Lorena giró de golpe y lo fulminó con la mirada, los ojos enrojecidos por la rabia contenida.
—¡Dionisio! ¿De verdad por esa mujer te vas a poner en contra de mamá?
—No es que me ponga en contra, es cuestión de justicia —respondió Dionisio, mirándola con una mezcla de culpa y determinación—. Si no fuera por Daniela, la familia Olivares se habría venido abajo hace años. Ella ha aguantado tanto por nosotros como cualquiera de aquí. Aunque no te caiga bien, deberías reconocer todo lo que ha hecho.
Se quedó callado un momento.
Luego, pasó un brazo alrededor de los hombros de Daniela. Sintió que ella temblaba levemente, y eso le ablandó el corazón.
—Además, para mí, ella es la única esposa que reconozco en esta vida. Si Daniela no estuviera, ya te habrías quedado sin hijo… y ni hablar de un nieto.
Lorena se quedó sin palabras, tragándose el coraje y la impotencia.
Por más que le molestara, tenía que admitir que Dionisio tenía razón.
En su momento, Daniela se partió el lomo por la familia Olivares. Si no fuera por ella, tal vez Lorena ni siquiera tendría una vida cómoda ahora.
Aunque seguía sin querer aceptar la situación, no le quedó de otra. Frunció el ceño, levantó la taza con la bebida caliente y tomó un pequeño trago.
Al mismo tiempo, le hizo una seña discreta al mayordomo.
El mayordomo, entendiendo al instante, se acercó y puso en las manos de Daniela un sobre con dinero y una caja pequeña.
—Señorita Daniela, esto es un regalo en efectivo de parte de la señora, y este brazalete es una joya de la familia, pasa de generación en generación.
Los ojos de Daniela brillaron y se apresuró a recibir ambos regalos.
—Gracias, mamá.
Lorena giró la cara, hablando en voz baja, con el enfado atascado en la garganta.
—Está bien, ya párate.
Dionisio apretó la mano de Daniela entre las suyas, susurrando con gratitud:
—Gracias, mamá.
Lorena no respondió. Solo le dijo al mayordomo:
—Que la cocina prepare el almuerzo.
Terminando de hablar, se levantó y se fue hacia el interior de la casa.

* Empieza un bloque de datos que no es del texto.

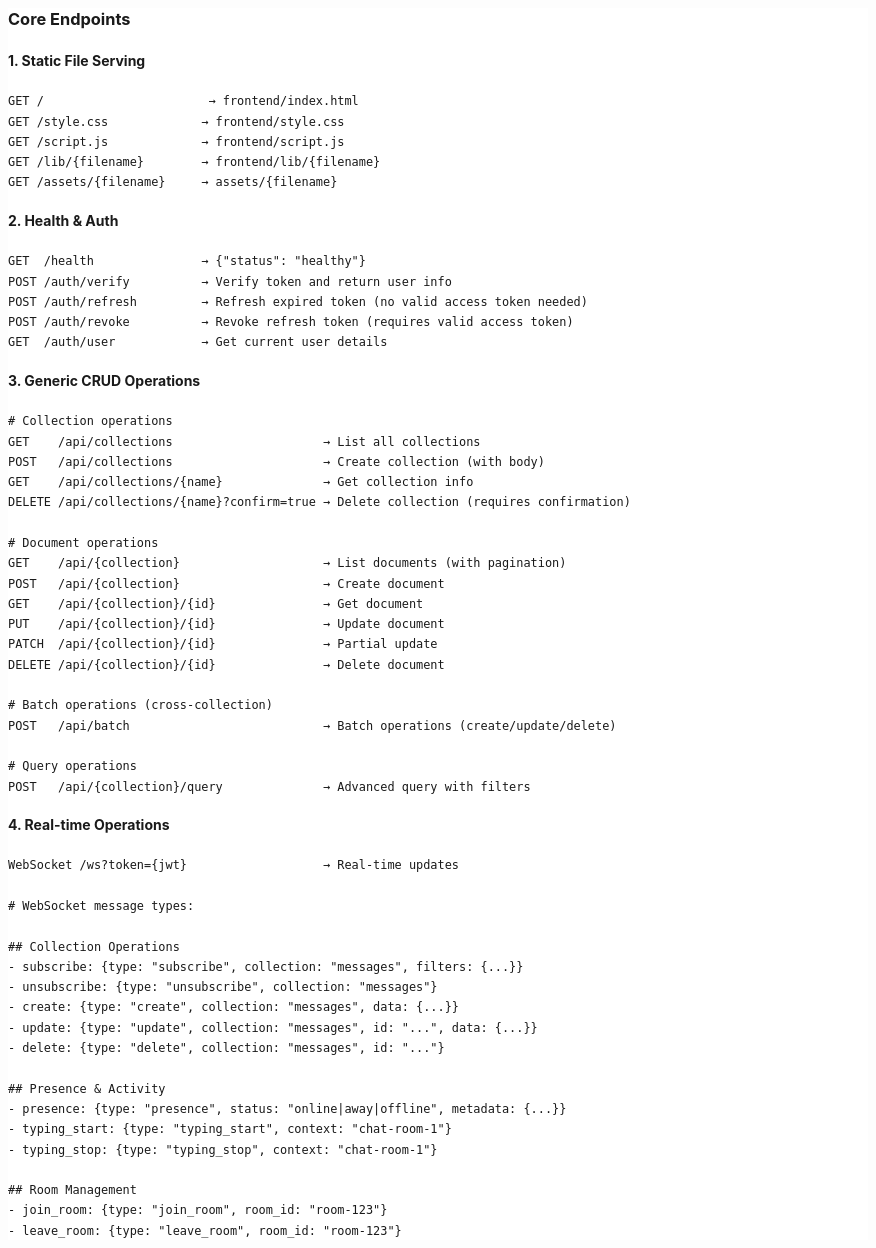 ### Core Endpoints

#### 1. Static File Serving
```
GET /                       → frontend/index.html
GET /style.css             → frontend/style.css  
GET /script.js             → frontend/script.js
GET /lib/{filename}        → frontend/lib/{filename}
GET /assets/{filename}     → assets/{filename}
```

#### 2. Health & Auth
```
GET  /health               → {"status": "healthy"}
POST /auth/verify          → Verify token and return user info
POST /auth/refresh         → Refresh expired token (no valid access token needed)
POST /auth/revoke          → Revoke refresh token (requires valid access token)
GET  /auth/user            → Get current user details
```

#### 3. Generic CRUD Operations
```
# Collection operations
GET    /api/collections                     → List all collections
POST   /api/collections                     → Create collection (with body)
GET    /api/collections/{name}              → Get collection info
DELETE /api/collections/{name}?confirm=true → Delete collection (requires confirmation)

# Document operations  
GET    /api/{collection}                    → List documents (with pagination)
POST   /api/{collection}                    → Create document
GET    /api/{collection}/{id}               → Get document
PUT    /api/{collection}/{id}               → Update document
PATCH  /api/{collection}/{id}               → Partial update
DELETE /api/{collection}/{id}               → Delete document

# Batch operations (cross-collection)
POST   /api/batch                           → Batch operations (create/update/delete)

# Query operations
POST   /api/{collection}/query              → Advanced query with filters
```

#### 4. Real-time Operations
```
WebSocket /ws?token={jwt}                   → Real-time updates

# WebSocket message types:

## Collection Operations
- subscribe: {type: "subscribe", collection: "messages", filters: {...}}
- unsubscribe: {type: "unsubscribe", collection: "messages"}
- create: {type: "create", collection: "messages", data: {...}}
- update: {type: "update", collection: "messages", id: "...", data: {...}}
- delete: {type: "delete", collection: "messages", id: "..."}

## Presence & Activity
- presence: {type: "presence", status: "online|away|offline", metadata: {...}}
- typing_start: {type: "typing_start", context: "chat-room-1"}
- typing_stop: {type: "typing_stop", context: "chat-room-1"}

## Room Management
- join_room: {type: "join_room", room_id: "room-123"}
- leave_room: {type: "leave_room", room_id: "room-123"}
```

Al pasar junto a Daniela, hizo una breve pausa en seco, pero al final no soltó ningún comentario desagradable.
El ambiente en la sala se volvió menos tenso, como si por fin hubiera un poco de aire fresco.
Daniela giró la cabeza para mirar a Dionisio, con una chispa de alegría guardada en la mirada. Él le devolvió la sonrisa, tomó su mano y le dio un suave beso en la frente.
...
A la hora de la comida, Lorena no mostró mala cara, aunque tampoco habló mucho. Apenas tocó los cubiertos.